Further, even when two types of photographic films having different widths are used together, only one light amount sensor is required, so that an increase in cost can be prevented. Further, once the light amount sensor is initialized, it is not necessary to initialize the light amount sensor every time even when two types of photographic films having different widths are switched and used.

[Brief description of the drawings]

FIG. 1 is a schematic diagram showing a configuration of a digital laboratory system according to the present invention.

FIG. 2 is a diagram illustrating light emission characteristics of a light emitting diode (LED).

FIG. 3 is an explanatory diagram illustrating a light amount sensor.
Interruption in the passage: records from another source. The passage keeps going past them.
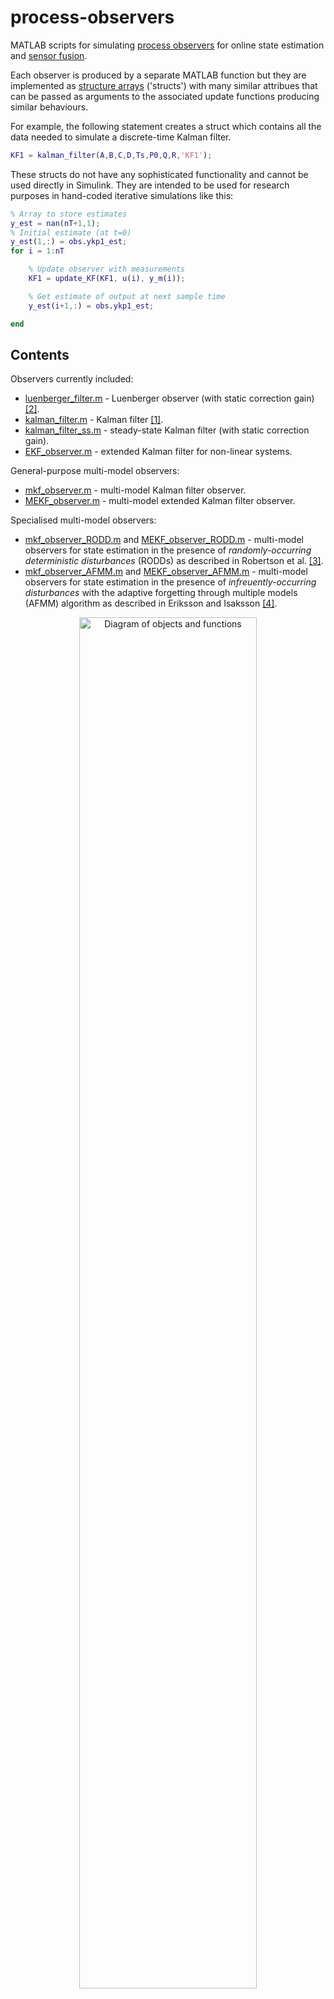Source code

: # process-observers

MATLAB scripts for simulating [process observers](https://en.wikipedia.org/wiki/State_observer) for online state estimation and [sensor fusion](https://en.wikipedia.org/wiki/Sensor_fusion).  

Each observer is produced by a separate MATLAB function but they are implemented as [structure arrays](https://www.mathworks.com/help/matlab/ref/struct.html) ('structs') with many similar attribues that can be passed as arguments to the associated update functions producing similar behaviours.

For example, the following statement creates a struct which contains all the data needed to simulate a discrete-time Kalman filter.

```Matlab
KF1 = kalman_filter(A,B,C,D,Ts,P0,Q,R,'KF1');
```

These structs do not have any sophisticated functionality and cannot be used directly in Simulink.  They are intended to be used for research purposes in hand-coded iterative simulations like this:

```Matlab
% Array to store estimates
y_est = nan(nT+1,1);
% Initial estimate (at t=0)
y_est(1,:) = obs.ykp1_est;
for i = 1:nT

    % Update observer with measurements
    KF1 = update_KF(KF1, u(i), y_m(i));

    % Get estimate of output at next sample time
    y_est(i+1,:) = obs.ykp1_est;

end
```


## Contents

Observers currently included:
- [luenberger_filter.m](luenberger_filter.m) - Luenberger observer (with static correction gain) [[2]](#2).
- [kalman_filter.m](kalman_filter.m) - Kalman filter [[1]](#1).
- [kalman_filter_ss.m](kalman_filter_ss.m) - steady-state Kalman filter (with static correction gain).
- [EKF_observer.m](EKF_observer.m) - extended Kalman filter for non-linear systems.

General-purpose multi-model observers:
- [mkf_observer.m](mkf_observer.m) - multi-model Kalman filter observer.
- [MEKF_observer.m](MEKF_observer.m) - multi-model extended Kalman filter observer.

Specialised multi-model observers:
- [mkf_observer_RODD.m](mkf_observer_RODD.m) and [MEKF_observer_RODD.m](MEKF_observer_RODD.m) - multi-model observers for state estimation in the presence of *randomly-occurring deterministic disturbances* (RODDs) as described in Robertson et al. [[3]](#3).
- [mkf_observer_AFMM.m](mkf_observer_AFMM.m) and [MEKF_observer_AFMM.m](MEKF_observer_AFMM.m) - multi-model observers for state estimation in the presence of *infreuently-occurring disturbances* with the adaptive forgetting through multiple models (AFMM) algorithm as described in Eriksson and Isaksson [[4]](#4).

<p align="center">
    <img src="images/obj_struct_basic.png" alt="Diagram of objects and functions" width="75%">
</p>


## Installation

Clone this repository to your local machine and either add the root to your MATLAB path or work within the main folder.


## Minimal example

Suppose you have some input-output measurement data from a process:
```Matlab
% Measured inputs
u = [     0     0     1     1     1     1     1     1     1     1 ...
          1     1     1     1     1     1     1     1     1     1 ...
          1]';

% Output measurements
y_m = [    0.2688    0.9169   -1.1294    0.7311    0.6694 ...
           0.0032    0.5431    1.0032    2.6715    2.3024 ...
           0.2674    2.4771    1.3345    0.9487    1.3435 ...
           0.8878    0.9311    1.7401    1.7012    1.7063 ...
           1.3341]';

% Sampling period
Ts = 0.5;
```

And, suppose you know the following linear model is a good representation
of the process dynamics:

```Matlab
% Discrete-time transfer function
Gpd = tf(0.3, [1 -0.7], Ts);

% State-space representation of above process model
A = 0.7;
B = 1;
C = 0.3;
D = 0;
```

Define a Kalman filter observer for this process:
```Matlab
% Kalman filter parameters
P0 = 1000;  % estimated variance of the initial state estimate
Q = 0.01;  % estimated process noise variance
R = 0.5^2;  % estimated measurement noise variance
obs = kalman_filter(A,B,C,D,Ts,P0,Q,R,'KF1');
```

Simulate the observer and record the output estimates:
```Matlab
% Number of sample periods
nT = size(y_m,1) - 1;
% Array to store observer estimates
y_est = nan(nT,1);
% Save initial estimate (at t=0)
y_est(1,:) = obs.ykp1_est;
for i = 1:nT

    % update observer
    obs = update_KF(obs, u(i), y_m(i));

    % get estimate of output at next sample time
    y_est(i+1,:) = obs.ykp1_est;

end
```

Compare observer output estimates to measurement data
```Matlab
figure(1)
t = Ts*(0:nT)';
plot(t,y_m,'o',t,y_est,'o-')
grid on
xlabel('Time')
ylabel('Process output')
legend('y_m(k)','y_est(k)')
title("Observer estimates compared to process measurements")
```

<img src='images/siso_kf_example_plot.png' width=600>

## Other examples

See the following LiveScripts for more detailed examples of how to use the functions:

- [kalman_example_SISO.mlx](kalman_example_SISO.mlx) - Kalman filter simulation on a simple single-input, single-output system
- [RODD_code_tutorial.mlx](RODD_code_tutorial.mlx) - Kalman filter and multi-model observer examples on a 2x2 multivariable system
- [MMKF_example.m](MMKF_example.m) - Simulates a Kalman filter and two multi-model observers on a SISO system with a RODD input step disturbance.

## Help

Most of the functions in this repository are well documented.  Use MATLAB's help command to view the help text:

```Matlab
>> help kalman_filter
```
```text
  obs = kalman_filter(A,B,C,D,Ts,P0,Q,R,label,x0)
  Creates a struct for simulating a time-varying 
  Kalman filter (with time-varying gain).
 
  Arguments:
    A, B, C, D : discrete-time system model matrices.
    Ts : sample period.
    P0 : Initial value of covariance matrix of the state
        estimates.
    Q : Process noise covariance matrix.
    R : Output measurement noise covariance matrix.
    label : string name.
    x0 : intial state estimates (optional).

```

## Testing

A number of unit test scripts are included.  You can run all the tests by running the MATLAB `runtests` command from the root directory.

## References

<a id="1">[1]</a> Kalman, R. E. (1960). A New Approach to Linear Filtering and Prediction Problems. Journal of Basic Engineering. 82: 35–45. https://doi.org/10.1115%2F1.3662552.

<a id="2">[2]</a> Luenberger, D., An Introduction to Observers. IEEE Transactions on Automatic Control 1971, 16 (6), 596–602. https://doi.org/10.1109/TAC.1971.1099826.

<a id="3">[3]</a> Robertson, D. G., Kesavan, P., & Lee, J. H. (1995). Detection and estimation of randomly occurring deterministic disturbances. Proceedings of 1995 American Control Conference - ACC 95, 6, 4453–4457. https://doi.org/10.1109/ACC.1995.532779

<a id="4">[4]</a> Eriksson, P.-G., & Isaksson, A. J. (1996). Classification of Infrequent Disturbances. IFAC Proceedings Volumes, 29(1), 6614–6619. https://doi.org/10.1016/S1474-6670(17)58744-3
FIG. 4 is an explanatory diagram illustrating a light amount sensor according to a second embodiment.

[Explanation of symbols]

 DESCRIPTION OF SYMBOLS 11 Image reading device 15 Light emitting diode (LED) 16 Diffusion box 17 Film carrier 19 CCD sensor 21 and 22 Photo film 31 First transport path 32 Second transport path 35 Light intensity sensor 36 Condenser lens 37 Image signal corrector 50 Light guide

──────────────────────────────────────────────────の Continued on the front page (51) Int.Cl. ⁷ Identification symbol FI Theme coat ゛ (Reference) H04N 1/407 H04N 1/40 101E 5C077 F term (Reference) 2H106 AA44 AA62 AA76 AB46 BA11 2H108 AA14 CA07 CB01 DA06 2H109 AA13 AA26 AA72 AB05 5C062 AA05 AB03 AB32 AB53 AC24 AC58 AE03 BA00 5C072 AA01 BA13 CA05 CA07 FB13 VA03 XA10 5C077 LL04 LL19 PP09 PP65

Claims (4)

[Claims] 1. A first transporting photographic film having a first width.
A film carrier provided with a transport path and a second transport path for transporting the photographic film having the second width, a light emitting diode for emitting image reading light, and a diffusion member for diffusing the image reading light and irradiating the photographic film with the light. Moving one of the transport paths to a predetermined image reading position and irradiating the image film with image reading light diffused by the diffusion member toward the photographic film,
An image reading apparatus for reading an image recorded on a photographic film by detecting the transmitted light with a reading sensor, comprising: a sensor for detecting a light amount of the image reading light between the photographic film and a diffusion member; and an output of the sensor. An image signal correcting unit for correcting an image signal of the reading sensor according to the image reading apparatus. 2. The apparatus according to claim 1, wherein the sensor is provided on a side of the film carrier facing the diffusion member and at a position where distances from the center in the width direction of the first and second transport paths are substantially equal. The image reading device according to claim 1. 3. The image reading apparatus according to claim 1, wherein the sensor is provided with a lens that condenses the image reading light toward a light incident surface thereof. 4. The image reading device according to claim 1, wherein the sensor is provided with a light guide member that guides the image reading light toward a light incident surface thereof.